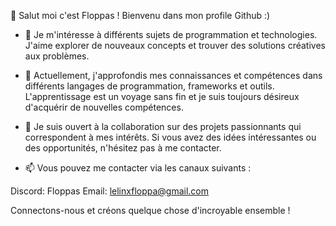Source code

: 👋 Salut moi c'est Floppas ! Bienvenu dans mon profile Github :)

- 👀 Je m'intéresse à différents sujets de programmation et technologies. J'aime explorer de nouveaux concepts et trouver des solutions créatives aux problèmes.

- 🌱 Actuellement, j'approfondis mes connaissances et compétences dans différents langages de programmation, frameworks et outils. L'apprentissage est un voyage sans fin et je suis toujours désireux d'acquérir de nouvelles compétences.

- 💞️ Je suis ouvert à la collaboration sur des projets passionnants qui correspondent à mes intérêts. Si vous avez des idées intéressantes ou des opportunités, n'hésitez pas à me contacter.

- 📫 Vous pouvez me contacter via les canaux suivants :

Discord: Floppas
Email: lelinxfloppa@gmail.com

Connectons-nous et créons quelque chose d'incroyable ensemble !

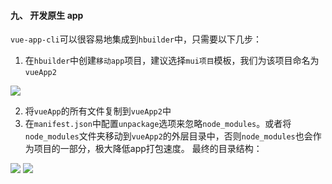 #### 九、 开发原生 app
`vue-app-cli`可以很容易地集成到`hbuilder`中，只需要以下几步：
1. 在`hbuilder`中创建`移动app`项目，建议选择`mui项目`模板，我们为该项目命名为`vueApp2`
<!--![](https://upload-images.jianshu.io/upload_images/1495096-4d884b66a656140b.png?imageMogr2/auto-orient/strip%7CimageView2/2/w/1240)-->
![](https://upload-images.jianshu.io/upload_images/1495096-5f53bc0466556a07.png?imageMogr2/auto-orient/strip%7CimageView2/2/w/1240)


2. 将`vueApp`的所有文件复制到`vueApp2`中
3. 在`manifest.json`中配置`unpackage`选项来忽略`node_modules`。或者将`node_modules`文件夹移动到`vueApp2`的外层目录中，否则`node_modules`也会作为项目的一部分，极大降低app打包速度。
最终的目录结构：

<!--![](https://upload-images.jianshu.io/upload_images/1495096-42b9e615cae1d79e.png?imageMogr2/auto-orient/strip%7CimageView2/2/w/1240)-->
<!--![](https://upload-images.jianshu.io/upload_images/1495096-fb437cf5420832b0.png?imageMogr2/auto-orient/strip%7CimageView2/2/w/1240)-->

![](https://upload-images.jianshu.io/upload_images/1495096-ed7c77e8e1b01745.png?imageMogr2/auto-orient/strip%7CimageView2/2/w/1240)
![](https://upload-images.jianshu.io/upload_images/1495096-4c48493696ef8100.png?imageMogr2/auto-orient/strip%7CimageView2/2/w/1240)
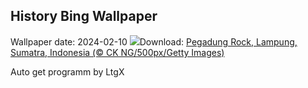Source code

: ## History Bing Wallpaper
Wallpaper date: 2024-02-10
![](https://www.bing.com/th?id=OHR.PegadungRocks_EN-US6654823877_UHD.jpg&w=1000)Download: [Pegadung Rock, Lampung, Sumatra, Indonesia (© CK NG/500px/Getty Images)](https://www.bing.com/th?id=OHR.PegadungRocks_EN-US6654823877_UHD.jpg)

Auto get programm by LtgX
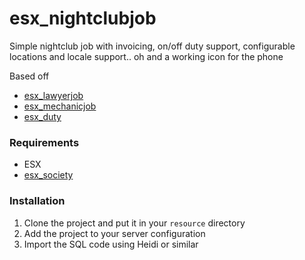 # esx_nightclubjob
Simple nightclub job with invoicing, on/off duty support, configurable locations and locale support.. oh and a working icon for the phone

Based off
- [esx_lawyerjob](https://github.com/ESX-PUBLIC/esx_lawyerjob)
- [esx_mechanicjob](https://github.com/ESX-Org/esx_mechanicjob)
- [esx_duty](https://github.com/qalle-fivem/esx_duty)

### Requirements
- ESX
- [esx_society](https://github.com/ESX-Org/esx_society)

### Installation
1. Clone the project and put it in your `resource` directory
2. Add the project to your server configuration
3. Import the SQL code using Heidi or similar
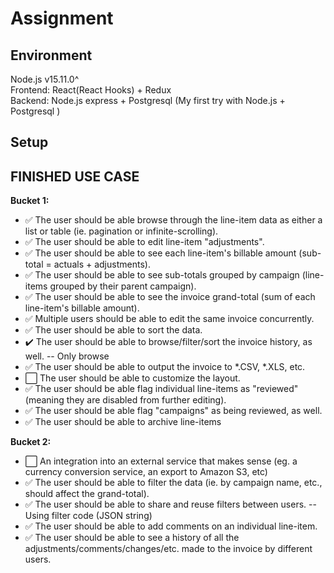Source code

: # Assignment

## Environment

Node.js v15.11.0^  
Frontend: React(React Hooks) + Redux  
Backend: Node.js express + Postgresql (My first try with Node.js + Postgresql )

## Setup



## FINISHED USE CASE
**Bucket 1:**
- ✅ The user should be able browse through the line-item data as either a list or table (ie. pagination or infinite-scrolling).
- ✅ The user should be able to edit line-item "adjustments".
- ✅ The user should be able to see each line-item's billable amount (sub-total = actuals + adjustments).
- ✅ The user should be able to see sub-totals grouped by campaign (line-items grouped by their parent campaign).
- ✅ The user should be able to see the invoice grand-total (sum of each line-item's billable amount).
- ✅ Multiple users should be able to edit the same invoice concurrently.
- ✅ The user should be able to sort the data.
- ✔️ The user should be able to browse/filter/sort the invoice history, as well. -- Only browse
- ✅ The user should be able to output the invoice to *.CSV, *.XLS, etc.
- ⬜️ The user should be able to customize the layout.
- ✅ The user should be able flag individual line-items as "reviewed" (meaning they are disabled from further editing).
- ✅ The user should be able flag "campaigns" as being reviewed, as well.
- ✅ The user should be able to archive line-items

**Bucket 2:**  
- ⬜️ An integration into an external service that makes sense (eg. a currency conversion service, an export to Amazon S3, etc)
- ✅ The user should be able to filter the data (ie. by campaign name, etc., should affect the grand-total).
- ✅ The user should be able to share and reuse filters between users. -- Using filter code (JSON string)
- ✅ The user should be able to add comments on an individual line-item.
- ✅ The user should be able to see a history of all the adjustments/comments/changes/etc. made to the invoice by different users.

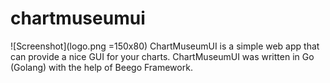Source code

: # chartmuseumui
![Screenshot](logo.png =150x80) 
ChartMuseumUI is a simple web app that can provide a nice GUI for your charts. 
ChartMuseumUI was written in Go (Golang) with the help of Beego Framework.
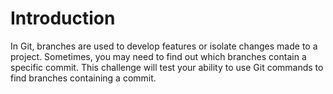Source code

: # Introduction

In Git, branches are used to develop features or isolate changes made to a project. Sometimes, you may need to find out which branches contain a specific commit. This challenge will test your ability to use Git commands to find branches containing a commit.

+++

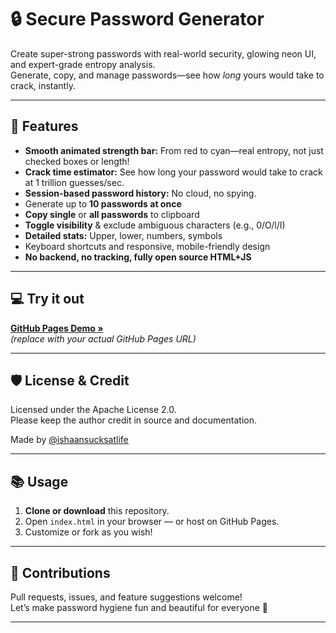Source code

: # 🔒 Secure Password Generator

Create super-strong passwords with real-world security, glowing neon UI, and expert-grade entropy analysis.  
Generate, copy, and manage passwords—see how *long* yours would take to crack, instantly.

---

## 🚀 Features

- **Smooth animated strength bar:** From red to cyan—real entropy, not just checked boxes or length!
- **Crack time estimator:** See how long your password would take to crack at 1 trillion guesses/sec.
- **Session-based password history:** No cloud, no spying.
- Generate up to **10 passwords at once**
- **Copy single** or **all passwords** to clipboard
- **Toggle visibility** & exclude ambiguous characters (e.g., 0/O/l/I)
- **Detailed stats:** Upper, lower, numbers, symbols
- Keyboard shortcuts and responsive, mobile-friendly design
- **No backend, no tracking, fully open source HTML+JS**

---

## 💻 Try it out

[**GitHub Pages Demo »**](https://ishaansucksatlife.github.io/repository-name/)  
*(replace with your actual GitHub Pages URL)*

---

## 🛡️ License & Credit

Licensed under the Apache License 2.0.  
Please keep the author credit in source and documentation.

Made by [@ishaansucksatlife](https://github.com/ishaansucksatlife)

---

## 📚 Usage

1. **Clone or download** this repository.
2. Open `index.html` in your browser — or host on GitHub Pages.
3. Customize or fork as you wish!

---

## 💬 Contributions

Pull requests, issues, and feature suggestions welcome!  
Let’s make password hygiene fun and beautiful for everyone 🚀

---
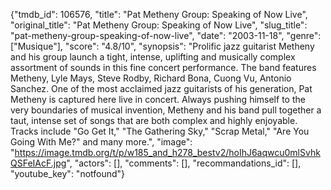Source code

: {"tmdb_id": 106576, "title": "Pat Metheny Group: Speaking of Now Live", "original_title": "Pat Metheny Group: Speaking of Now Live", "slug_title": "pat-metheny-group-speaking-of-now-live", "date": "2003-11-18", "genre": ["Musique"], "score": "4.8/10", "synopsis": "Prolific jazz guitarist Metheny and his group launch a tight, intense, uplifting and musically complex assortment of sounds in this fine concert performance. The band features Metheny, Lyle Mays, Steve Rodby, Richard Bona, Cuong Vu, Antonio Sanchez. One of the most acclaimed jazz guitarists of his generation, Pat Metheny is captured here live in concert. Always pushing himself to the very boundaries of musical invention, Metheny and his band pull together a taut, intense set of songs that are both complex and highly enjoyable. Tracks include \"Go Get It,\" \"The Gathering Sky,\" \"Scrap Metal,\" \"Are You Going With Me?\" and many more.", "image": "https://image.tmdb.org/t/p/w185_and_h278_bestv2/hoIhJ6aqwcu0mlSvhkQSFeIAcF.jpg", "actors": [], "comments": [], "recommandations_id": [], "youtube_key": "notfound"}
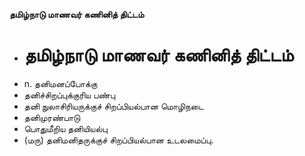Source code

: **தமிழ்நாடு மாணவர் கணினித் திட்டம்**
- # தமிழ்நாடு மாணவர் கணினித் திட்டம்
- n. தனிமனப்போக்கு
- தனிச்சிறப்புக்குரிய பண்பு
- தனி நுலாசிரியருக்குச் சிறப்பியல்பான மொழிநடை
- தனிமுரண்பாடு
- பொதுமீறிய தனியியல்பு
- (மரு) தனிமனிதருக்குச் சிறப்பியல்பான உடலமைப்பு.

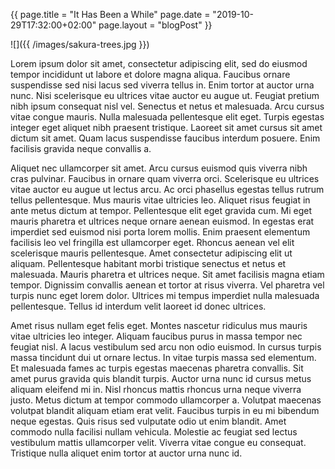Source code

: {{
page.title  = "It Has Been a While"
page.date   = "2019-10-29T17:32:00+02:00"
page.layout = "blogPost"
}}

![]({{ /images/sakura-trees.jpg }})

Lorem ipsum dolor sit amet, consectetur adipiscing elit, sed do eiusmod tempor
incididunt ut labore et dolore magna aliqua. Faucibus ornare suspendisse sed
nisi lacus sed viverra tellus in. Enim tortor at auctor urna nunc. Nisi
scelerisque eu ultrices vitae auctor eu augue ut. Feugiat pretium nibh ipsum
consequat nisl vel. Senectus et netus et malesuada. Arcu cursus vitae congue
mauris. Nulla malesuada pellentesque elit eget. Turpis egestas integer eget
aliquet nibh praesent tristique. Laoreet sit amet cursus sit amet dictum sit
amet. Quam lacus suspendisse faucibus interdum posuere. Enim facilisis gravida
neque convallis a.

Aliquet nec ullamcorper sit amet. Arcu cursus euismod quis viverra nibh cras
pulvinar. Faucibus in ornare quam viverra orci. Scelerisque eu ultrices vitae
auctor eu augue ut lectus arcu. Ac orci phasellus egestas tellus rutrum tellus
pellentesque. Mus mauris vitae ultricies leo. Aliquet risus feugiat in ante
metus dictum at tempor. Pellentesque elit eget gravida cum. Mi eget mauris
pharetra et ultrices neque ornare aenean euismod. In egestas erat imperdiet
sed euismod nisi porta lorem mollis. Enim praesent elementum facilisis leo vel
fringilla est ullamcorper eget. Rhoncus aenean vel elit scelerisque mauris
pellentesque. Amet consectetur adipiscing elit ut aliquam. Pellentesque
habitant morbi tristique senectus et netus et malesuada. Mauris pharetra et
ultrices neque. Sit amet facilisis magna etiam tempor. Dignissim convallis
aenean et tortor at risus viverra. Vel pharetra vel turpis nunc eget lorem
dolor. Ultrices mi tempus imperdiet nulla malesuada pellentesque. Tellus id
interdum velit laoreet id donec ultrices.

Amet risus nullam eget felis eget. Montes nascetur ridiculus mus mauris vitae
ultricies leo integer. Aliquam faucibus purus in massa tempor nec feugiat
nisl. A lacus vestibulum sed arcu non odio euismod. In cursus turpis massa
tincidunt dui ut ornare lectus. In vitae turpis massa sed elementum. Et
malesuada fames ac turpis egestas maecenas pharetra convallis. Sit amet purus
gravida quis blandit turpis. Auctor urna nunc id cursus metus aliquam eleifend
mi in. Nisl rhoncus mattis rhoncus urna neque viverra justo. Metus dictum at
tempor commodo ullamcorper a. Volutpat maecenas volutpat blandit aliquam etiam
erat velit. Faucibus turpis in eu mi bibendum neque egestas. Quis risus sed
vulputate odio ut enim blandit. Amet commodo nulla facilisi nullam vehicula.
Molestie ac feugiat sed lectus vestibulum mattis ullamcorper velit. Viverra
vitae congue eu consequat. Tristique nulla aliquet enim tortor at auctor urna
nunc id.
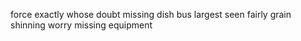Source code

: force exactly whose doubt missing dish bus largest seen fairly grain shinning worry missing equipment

+++

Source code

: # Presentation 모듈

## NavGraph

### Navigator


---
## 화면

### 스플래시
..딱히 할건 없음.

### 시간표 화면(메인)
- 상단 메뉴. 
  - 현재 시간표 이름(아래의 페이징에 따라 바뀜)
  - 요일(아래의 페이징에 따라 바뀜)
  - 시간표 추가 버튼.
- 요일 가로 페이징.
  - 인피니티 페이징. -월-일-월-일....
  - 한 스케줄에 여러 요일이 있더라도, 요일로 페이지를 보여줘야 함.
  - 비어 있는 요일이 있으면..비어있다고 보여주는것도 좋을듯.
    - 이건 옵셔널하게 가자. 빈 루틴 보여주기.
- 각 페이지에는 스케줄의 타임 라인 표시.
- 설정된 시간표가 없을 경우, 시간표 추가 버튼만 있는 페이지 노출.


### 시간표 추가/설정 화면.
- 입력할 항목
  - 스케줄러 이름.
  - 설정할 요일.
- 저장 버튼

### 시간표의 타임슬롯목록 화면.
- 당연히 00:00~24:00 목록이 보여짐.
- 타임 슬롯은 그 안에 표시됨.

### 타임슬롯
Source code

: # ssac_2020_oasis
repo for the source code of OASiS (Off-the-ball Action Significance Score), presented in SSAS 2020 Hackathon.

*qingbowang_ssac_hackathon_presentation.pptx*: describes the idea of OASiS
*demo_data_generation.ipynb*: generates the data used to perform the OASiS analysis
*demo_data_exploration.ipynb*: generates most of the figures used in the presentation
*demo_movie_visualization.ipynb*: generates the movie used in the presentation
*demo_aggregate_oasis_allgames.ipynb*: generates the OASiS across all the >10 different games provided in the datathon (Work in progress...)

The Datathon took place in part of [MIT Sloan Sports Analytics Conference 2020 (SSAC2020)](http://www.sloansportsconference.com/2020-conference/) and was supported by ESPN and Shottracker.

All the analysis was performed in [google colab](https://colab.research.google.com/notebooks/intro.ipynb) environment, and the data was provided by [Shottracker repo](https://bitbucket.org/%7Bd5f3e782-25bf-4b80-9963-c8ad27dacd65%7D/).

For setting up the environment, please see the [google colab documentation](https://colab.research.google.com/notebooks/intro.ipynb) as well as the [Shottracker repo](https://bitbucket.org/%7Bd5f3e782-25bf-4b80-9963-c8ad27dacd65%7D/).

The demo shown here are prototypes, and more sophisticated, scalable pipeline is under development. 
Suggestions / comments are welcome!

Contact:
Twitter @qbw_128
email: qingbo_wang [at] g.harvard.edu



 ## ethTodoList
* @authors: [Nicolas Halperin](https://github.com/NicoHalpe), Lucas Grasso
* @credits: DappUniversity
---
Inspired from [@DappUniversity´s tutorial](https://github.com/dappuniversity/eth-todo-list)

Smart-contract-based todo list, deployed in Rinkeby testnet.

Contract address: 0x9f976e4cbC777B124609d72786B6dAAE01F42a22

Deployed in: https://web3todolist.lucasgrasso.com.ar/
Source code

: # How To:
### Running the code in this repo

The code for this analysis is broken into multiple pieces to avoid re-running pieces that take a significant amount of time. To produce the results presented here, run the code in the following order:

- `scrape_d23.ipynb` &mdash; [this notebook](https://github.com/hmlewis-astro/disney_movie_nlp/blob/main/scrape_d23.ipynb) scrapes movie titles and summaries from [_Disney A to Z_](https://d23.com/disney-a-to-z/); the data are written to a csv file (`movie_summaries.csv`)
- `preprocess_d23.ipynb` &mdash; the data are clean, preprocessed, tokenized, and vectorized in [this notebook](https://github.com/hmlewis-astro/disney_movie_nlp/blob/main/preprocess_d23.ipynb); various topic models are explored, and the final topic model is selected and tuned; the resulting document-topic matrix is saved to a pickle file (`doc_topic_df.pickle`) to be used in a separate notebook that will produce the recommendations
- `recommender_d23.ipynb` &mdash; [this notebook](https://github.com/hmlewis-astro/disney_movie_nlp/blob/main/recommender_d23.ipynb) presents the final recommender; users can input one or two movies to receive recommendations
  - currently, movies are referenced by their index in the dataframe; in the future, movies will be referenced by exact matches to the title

+++

> TASK:
Above are records; write out the lines from the one with "Licensed under the Apache License 2.0." down to the one with "- தனிச்சிறப்புக்குரிய பண்பு", exactly, leaving the pictures out.

> ANSWER TO THE EXERCISE:
Licensed under the Apache License 2.0.  
Please keep the author credit in source and documentation.

Made by [@ishaansucksatlife](https://github.com/ishaansucksatlife)

---

## 📚 Usage

1. **Clone or download** this repository.
2. Open `index.html` in your browser — or host on GitHub Pages.
3. Customize or fork as you wish!

---

## 💬 Contributions

Pull requests, issues, and feature suggestions welcome!  
Let’s make password hygiene fun and beautiful for everyone 🚀

---
Source code

: {"tmdb_id": 106576, "title": "Pat Metheny Group: Speaking of Now Live", "original_title": "Pat Metheny Group: Speaking of Now Live", "slug_title": "pat-metheny-group-speaking-of-now-live", "date": "2003-11-18", "genre": ["Musique"], "score": "4.8/10", "synopsis": "Prolific jazz guitarist Metheny and his group launch a tight, intense, uplifting and musically complex assortment of sounds in this fine concert performance. The band features Metheny, Lyle Mays, Steve Rodby, Richard Bona, Cuong Vu, Antonio Sanchez. One of the most acclaimed jazz guitarists of his generation, Pat Metheny is captured here live in concert. Always pushing himself to the very boundaries of musical invention, Metheny and his band pull together a taut, intense set of songs that are both complex and highly enjoyable. Tracks include \"Go Get It,\" \"The Gathering Sky,\" \"Scrap Metal,\" \"Are You Going With Me?\" and many more.", "image": "https://image.tmdb.org/t/p/w185_and_h278_bestv2/hoIhJ6aqwcu0mlSvhkQSFeIAcF.jpg", "actors": [], "comments": [], "recommandations_id": [], "youtube_key": "notfound"}
Source code

: **தமிழ்நாடு மாணவர் கணினித் திட்டம்**
- # தமிழ்நாடு மாணவர் கணினித் திட்டம்
- n. தனிமனப்போக்கு
- தனிச்சிறப்புக்குரிய பண்பு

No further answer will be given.